You can have the ideal virtual reality (VR) experience right now, you just need to perfect setup. For driving videogames you can grab a steering wheel controller and foot pedals, sit down and you’re good to go. The same goes for flight sims and flight sticks. You can also do the same to replicate Mission Impossible: Rogue Nation; you just need a cut out of the side of a plane, somewhere to hold on and someone to hoist you up and hold you in position.
That might sounds like a fairly elaborate setup, but it’s exactly what’s been created in order to promote the most recent entry in the long-running film franchise, which is out now on home media. As demonstrated in a video below, a recent installation found in London’s Victoria Station allowed people to strap in and experience one of the film’s most exciting (and irrelevantly impossible) set pieces as if they themselves were Tom Cruise.
The brief experience sees you first step up onto a ramp by the side of the fake plane, strap into a harness and hold onto a handlebar provided as the second development kit (DK2) for the Oculus Rift is slipped on over your eyes. Once in VR you’ll watch an abridged version of the opening scene of the film in which Simon Pegg’s Benjamín “Benji” Dunn, Jeremy Renner’s William Brandt, and Ving Rhames’ Luther Stickell look on in amazement as Ethan Hunt (Cruise) jumps into action, leaping onto a plane carrying vital cargo and ending up hanging to the side of a closed door as it takes off. It’s up to Benji to open the door, but he has a bit of trouble doing so.
It’s here that the experience transitions to a virtual environment in which players assume the role of Hunt for themselves. It’s not a seamless move – the camera unfortunately faded in halfway through Hunt’s arm – but it does make for a dramatic entrance all the same as you continue to escalate, the ground getting further away by the second. The noise of wind rushing overhead becomes quite overwhelming, making the entire project something of an assault on the senses. A fan was meant to be running to simulate air rushing past you, though was sadly not operating in this case.
As you cling on for dear life the classic franchise theme tune plays overhead while the drowned squeals of Hunt begging Benji to open the door can also be heard. Though you remain stationary, you’re free to take one hand off the bar, but it won’t be picked up within the experience. It lasts for around a minute, and is perfectly comfortable simulation sickness-wise. Ultimately it’s a brief, amusing piece that won’t make you feel like you’ve stepped into the shoes of an action hero, but will certainly give you a reason to smile.

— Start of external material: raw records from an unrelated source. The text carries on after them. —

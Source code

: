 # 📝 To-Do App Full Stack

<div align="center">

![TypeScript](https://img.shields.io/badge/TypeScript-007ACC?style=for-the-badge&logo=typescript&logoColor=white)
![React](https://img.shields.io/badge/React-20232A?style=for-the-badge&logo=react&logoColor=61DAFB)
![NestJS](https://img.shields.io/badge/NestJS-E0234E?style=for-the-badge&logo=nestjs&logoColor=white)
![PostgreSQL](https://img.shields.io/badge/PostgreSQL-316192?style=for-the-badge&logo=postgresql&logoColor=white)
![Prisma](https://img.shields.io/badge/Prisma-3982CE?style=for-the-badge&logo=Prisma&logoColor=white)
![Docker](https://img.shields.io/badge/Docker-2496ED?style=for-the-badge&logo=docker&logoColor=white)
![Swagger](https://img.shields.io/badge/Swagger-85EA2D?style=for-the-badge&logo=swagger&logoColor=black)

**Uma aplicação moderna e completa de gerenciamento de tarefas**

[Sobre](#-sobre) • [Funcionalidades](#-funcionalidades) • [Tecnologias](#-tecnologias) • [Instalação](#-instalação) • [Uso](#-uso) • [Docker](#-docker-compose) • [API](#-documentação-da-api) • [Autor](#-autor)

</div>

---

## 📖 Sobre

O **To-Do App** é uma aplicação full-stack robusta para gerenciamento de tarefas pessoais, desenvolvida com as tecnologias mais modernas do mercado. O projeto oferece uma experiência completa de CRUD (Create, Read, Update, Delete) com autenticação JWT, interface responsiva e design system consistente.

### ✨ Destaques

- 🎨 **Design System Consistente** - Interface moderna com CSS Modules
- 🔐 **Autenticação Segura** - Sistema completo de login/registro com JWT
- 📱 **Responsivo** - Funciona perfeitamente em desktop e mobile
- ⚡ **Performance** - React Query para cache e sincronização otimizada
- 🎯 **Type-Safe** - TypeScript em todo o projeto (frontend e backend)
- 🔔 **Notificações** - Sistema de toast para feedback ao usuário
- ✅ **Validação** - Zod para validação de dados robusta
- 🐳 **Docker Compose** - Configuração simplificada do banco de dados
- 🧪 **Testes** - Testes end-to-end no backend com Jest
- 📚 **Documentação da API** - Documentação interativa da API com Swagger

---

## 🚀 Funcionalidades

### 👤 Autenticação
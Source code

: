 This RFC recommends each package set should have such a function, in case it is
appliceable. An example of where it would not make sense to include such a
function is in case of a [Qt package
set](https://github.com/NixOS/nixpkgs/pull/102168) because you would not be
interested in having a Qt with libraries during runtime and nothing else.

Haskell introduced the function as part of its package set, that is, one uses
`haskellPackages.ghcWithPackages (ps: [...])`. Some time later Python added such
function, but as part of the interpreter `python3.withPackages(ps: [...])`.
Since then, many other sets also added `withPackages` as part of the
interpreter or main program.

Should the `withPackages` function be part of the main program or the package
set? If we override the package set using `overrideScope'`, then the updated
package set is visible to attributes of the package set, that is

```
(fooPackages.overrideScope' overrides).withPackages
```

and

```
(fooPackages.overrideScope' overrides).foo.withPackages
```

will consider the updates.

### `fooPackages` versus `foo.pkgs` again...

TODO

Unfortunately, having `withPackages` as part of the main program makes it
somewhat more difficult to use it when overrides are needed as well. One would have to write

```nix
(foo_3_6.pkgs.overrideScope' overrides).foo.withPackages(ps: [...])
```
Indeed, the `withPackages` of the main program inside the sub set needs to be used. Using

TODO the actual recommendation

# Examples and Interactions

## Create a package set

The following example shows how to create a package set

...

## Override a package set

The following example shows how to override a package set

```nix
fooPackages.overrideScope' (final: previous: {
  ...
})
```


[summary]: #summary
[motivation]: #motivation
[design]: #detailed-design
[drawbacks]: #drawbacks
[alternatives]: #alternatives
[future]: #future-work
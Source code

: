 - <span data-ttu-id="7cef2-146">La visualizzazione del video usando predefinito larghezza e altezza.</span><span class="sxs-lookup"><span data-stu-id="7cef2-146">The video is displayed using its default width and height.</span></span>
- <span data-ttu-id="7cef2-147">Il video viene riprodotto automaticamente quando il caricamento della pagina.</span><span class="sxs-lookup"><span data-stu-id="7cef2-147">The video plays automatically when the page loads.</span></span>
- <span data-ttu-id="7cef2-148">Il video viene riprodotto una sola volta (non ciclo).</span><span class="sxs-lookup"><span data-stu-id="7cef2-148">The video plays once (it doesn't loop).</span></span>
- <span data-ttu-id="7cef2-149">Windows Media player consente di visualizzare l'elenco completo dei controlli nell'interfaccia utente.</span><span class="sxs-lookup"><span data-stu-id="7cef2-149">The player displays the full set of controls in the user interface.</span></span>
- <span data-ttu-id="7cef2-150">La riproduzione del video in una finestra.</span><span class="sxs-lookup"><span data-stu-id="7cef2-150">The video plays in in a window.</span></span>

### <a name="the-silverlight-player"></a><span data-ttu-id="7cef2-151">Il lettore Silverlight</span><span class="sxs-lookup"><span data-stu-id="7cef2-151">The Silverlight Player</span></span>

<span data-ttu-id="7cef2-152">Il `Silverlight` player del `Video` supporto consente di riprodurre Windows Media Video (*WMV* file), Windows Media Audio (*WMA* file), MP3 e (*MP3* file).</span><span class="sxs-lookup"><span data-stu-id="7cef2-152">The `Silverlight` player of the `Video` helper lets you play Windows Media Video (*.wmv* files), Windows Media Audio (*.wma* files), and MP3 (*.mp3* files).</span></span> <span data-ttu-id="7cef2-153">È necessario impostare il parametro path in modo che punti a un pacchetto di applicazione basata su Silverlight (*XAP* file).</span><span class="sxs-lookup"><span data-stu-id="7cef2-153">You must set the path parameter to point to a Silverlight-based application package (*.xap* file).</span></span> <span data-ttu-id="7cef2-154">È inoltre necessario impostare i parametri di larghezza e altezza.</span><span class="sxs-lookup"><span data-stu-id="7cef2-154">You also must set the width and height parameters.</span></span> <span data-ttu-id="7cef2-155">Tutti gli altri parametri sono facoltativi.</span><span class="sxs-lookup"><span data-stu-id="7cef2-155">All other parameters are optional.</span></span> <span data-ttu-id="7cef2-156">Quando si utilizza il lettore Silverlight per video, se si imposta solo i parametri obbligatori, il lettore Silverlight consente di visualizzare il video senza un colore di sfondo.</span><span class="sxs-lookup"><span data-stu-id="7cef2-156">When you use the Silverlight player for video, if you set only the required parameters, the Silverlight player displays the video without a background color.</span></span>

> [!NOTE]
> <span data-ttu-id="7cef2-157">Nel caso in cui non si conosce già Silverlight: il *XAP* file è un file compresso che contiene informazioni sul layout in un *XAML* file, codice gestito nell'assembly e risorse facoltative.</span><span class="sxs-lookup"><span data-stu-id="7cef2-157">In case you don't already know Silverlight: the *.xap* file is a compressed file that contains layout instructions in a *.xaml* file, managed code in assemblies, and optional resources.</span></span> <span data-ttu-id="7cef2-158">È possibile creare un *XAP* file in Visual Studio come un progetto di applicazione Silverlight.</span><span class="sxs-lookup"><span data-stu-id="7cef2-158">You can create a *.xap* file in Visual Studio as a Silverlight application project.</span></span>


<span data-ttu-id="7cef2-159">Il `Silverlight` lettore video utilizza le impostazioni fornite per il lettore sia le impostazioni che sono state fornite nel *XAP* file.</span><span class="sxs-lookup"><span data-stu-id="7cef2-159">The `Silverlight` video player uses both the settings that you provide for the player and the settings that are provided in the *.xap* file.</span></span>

Like experiences for Interstellar and others before it, this is a fun way to market the latest Mission Impossible, if not matching up to the level of quality we’ve come to expect from full videogames and other projects. One could also imagine a better showcase for the franchise in the original movie’s incredible CIA infiltration sequence, in which Hunt in lowered into a room in which he must gather data without making a sound. Still, as it stands this is currently one of the only and thus best examples of VR making the transition to Hollywood.